_MATERIAL FOR THIS EXERCISE_.
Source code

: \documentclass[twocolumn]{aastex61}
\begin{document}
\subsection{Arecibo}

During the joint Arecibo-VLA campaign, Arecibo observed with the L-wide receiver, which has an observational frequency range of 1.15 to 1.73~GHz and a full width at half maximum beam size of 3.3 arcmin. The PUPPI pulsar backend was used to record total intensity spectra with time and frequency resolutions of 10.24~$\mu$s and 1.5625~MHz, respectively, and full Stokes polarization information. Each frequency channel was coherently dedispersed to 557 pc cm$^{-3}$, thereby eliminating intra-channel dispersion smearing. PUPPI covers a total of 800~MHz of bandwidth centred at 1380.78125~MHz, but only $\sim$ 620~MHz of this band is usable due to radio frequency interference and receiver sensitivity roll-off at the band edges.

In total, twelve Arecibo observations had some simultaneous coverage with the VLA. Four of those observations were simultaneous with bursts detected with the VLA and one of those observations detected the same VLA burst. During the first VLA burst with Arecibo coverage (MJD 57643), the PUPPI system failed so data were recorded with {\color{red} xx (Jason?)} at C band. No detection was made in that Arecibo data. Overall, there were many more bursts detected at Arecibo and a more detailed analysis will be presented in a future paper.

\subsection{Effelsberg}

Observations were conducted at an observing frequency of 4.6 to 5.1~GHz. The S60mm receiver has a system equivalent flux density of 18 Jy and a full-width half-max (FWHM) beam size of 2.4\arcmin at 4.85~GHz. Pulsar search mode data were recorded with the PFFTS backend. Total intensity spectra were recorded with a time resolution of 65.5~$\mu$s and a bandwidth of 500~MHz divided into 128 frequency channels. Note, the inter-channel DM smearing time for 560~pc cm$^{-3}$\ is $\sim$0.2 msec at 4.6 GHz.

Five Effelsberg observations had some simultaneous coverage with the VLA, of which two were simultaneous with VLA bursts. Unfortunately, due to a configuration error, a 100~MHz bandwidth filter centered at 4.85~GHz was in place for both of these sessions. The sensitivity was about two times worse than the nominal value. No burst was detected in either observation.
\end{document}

--

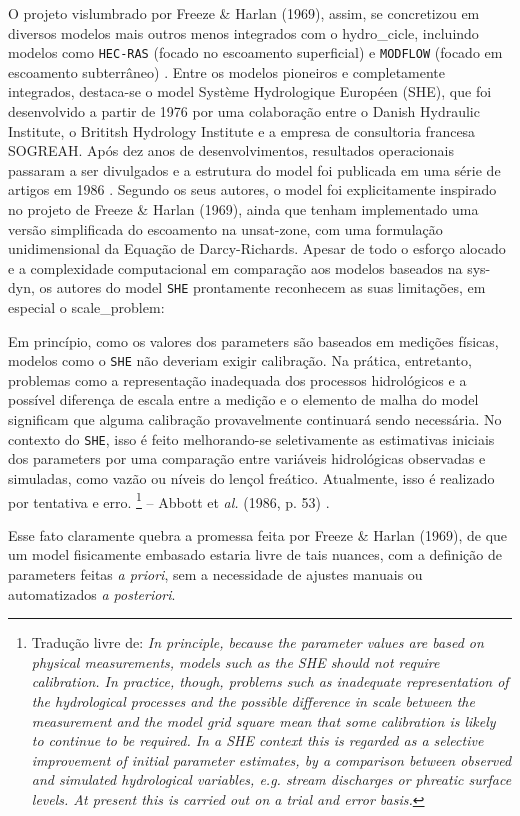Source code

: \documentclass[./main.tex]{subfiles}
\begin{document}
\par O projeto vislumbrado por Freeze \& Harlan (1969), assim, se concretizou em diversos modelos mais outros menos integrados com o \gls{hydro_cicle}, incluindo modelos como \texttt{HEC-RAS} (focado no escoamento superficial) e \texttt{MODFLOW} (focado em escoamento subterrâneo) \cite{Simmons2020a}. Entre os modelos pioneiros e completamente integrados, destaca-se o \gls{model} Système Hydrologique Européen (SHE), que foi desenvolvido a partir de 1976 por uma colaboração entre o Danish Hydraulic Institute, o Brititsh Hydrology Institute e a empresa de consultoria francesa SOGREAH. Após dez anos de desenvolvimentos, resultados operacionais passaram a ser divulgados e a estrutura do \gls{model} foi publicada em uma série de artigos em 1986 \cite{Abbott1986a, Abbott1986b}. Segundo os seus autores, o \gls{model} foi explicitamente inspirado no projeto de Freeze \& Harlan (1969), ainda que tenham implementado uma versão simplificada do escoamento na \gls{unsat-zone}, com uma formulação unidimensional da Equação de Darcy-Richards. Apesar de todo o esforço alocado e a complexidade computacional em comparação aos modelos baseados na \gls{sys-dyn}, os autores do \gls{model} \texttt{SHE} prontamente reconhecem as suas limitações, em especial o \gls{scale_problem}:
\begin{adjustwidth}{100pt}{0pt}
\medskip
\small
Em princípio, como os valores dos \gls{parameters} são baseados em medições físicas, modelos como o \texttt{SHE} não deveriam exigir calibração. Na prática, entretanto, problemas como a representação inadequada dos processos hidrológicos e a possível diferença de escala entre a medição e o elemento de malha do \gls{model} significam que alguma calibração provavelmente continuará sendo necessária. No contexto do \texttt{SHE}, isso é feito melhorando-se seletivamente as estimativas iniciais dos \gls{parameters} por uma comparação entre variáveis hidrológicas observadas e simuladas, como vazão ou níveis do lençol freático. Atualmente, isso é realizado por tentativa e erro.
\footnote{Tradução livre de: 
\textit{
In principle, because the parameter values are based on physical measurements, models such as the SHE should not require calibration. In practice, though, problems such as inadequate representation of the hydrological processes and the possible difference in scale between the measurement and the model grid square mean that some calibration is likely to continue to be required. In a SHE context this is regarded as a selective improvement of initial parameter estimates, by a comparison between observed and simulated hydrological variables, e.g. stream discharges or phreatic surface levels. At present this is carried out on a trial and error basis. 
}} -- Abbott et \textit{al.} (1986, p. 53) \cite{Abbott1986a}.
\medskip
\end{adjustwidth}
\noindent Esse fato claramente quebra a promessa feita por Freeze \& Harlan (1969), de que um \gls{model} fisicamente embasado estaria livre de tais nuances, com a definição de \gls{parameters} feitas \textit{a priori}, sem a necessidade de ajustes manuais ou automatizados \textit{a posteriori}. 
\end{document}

_YOUR TASK_. Copy out every line in the records where the word "subsection" is found.

_YOUR RESPONSE_.
\subsection{Arecibo}
\subsection{Effelsberg}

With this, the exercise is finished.